Input records:
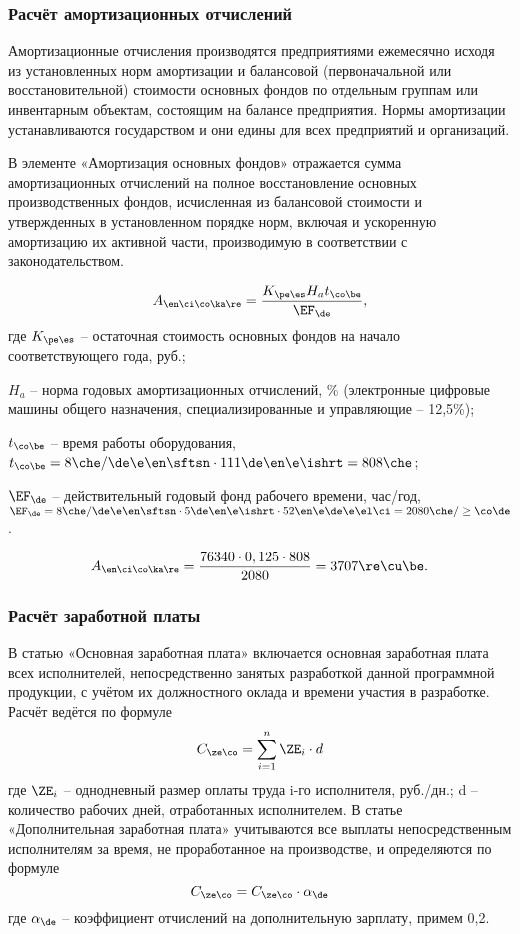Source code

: \subsubsection{Расчёт амортизационных отчислений}
Амортизационные отчисления производятся предприятиями ежемесячно исходя из установленных норм амортизации и балансовой (первоначальной или восстановительной) стоимости основных фондов по отдельным группам или инвентарным объектам, состоящим на балансе предприятия. Нормы амортизации устанавливаются государством и они едины для всех предприятий и организаций.

В элементе «Амортизация основных фондов» отражается сумма амортизационных отчислений на полное восстановление основных производственных фондов, исчисленная из балансовой стоимости и утвержденных в установленном порядке норм, включая и ускоренную амортизацию их активной части, производимую в соответствии с законодательством.

\begin{equation*}
    A_{\en\ci\co\ka\re} = \frac{K_{\pe\es} H_a t_{\co\be}}{\EF_{\de}},
\end{equation*}
где $K_{\pe\es}$ -- остаточная стоимость основных фондов на начало соответствующего года, руб.;

$H_a$ -- норма годовых амортизационных отчислений, \% (электронные цифровые машины общего назначения, специализированные и управляющие -- 12,5\%);

$t_{\co\be}$ -- время работы оборудования, $t_{\co\be} = 8 \che / \de\e\en\sftsn \cdot 111 \de\en\e\ishrt = 808 \che$;

$\EF_{\de}$ -- действительный годовый фонд рабочего времени, час/год, $\EF_{\de} = 8 \che / \de\e\en\sftsn \cdot 5 \de\en\e\ishrt \cdot 52 \en\e\de\e\el\ci = 2080 \che / \ge\co\de$.

\begin{equation*}
    A_{\en\ci\co\ka\re} = \frac{76340 \cdot 0,125 \cdot 808}{2080} = 3707 \re\cu\be.
\end{equation*}

\subsubsection{Расчёт заработной платы}
В статью «Основная заработная плата» включается основная заработная плата всех исполнителей, непосредственно занятых разработкой данной программной продукции, с учётом их должностного оклада и времени участия в разработке. Расчёт ведётся по формуле 
\begin{equation*}
    C_{\ze\co} = \sum_{i=1}^{n} {\ZE_i \cdot d}
\end{equation*}
где $\ZE_i$ -- однодневный размер оплаты труда i-го исполнителя, руб./дн.; d -- количество рабочих дней, отработанных исполнителем. 
В статье «Дополнительная заработная плата» учитываются все выплаты непосредственным исполнителям за время, не проработанное на производстве, и определяются по формуле
\begin{equation*}
    C_{\ze\co} = C_{\ze\co} \cdot \alpha_{\de}
\end{equation*}
где $\alpha_{\de}$ -- коэффициент отчислений на дополнительную зарплату, примем 0,2.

What you should do:
Type the lines above out again exactly as they appear, skipping every picture.

Exercise result:
Source code

: \subsubsection{Расчёт амортизационных отчислений}
Амортизационные отчисления производятся предприятиями ежемесячно исходя из установленных норм амортизации и балансовой (первоначальной или восстановительной) стоимости основных фондов по отдельным группам или инвентарным объектам, состоящим на балансе предприятия. Нормы амортизации устанавливаются государством и они едины для всех предприятий и организаций.

В элементе «Амортизация основных фондов» отражается сумма амортизационных отчислений на полное восстановление основных производственных фондов, исчисленная из балансовой стоимости и утвержденных в установленном порядке норм, включая и ускоренную амортизацию их активной части, производимую в соответствии с законодательством.

\begin{equation*}
    A_{\en\ci\co\ka\re} = \frac{K_{\pe\es} H_a t_{\co\be}}{\EF_{\de}},
\end{equation*}
где $K_{\pe\es}$ -- остаточная стоимость основных фондов на начало соответствующего года, руб.;

$H_a$ -- норма годовых амортизационных отчислений, \% (электронные цифровые машины общего назначения, специализированные и управляющие -- 12,5\%);

$t_{\co\be}$ -- время работы оборудования, $t_{\co\be} = 8 \che / \de\e\en\sftsn \cdot 111 \de\en\e\ishrt = 808 \che$;

$\EF_{\de}$ -- действительный годовый фонд рабочего времени, час/год, $\EF_{\de} = 8 \che / \de\e\en\sftsn \cdot 5 \de\en\e\ishrt \cdot 52 \en\e\de\e\el\ci = 2080 \che / \ge\co\de$.

\begin{equation*}
    A_{\en\ci\co\ka\re} = \frac{76340 \cdot 0,125 \cdot 808}{2080} = 3707 \re\cu\be.
\end{equation*}

\subsubsection{Расчёт заработной платы}
В статью «Основная заработная плата» включается основная заработная плата всех исполнителей, непосредственно занятых разработкой данной программной продукции, с учётом их должностного оклада и времени участия в разработке. Расчёт ведётся по формуле 
\begin{equation*}
    C_{\ze\co} = \sum_{i=1}^{n} {\ZE_i \cdot d}
\end{equation*}
где $\ZE_i$ -- однодневный размер оплаты труда i-го исполнителя, руб./дн.; d -- количество рабочих дней, отработанных исполнителем. 
В статье «Дополнительная заработная плата» учитываются все выплаты непосредственным исполнителям за время, не проработанное на производстве, и определяются по формуле
\begin{equation*}
    C_{\ze\co} = C_{\ze\co} \cdot \alpha_{\de}
\end{equation*}
где $\alpha_{\de}$ -- коэффициент отчислений на дополнительную зарплату, примем 0,2.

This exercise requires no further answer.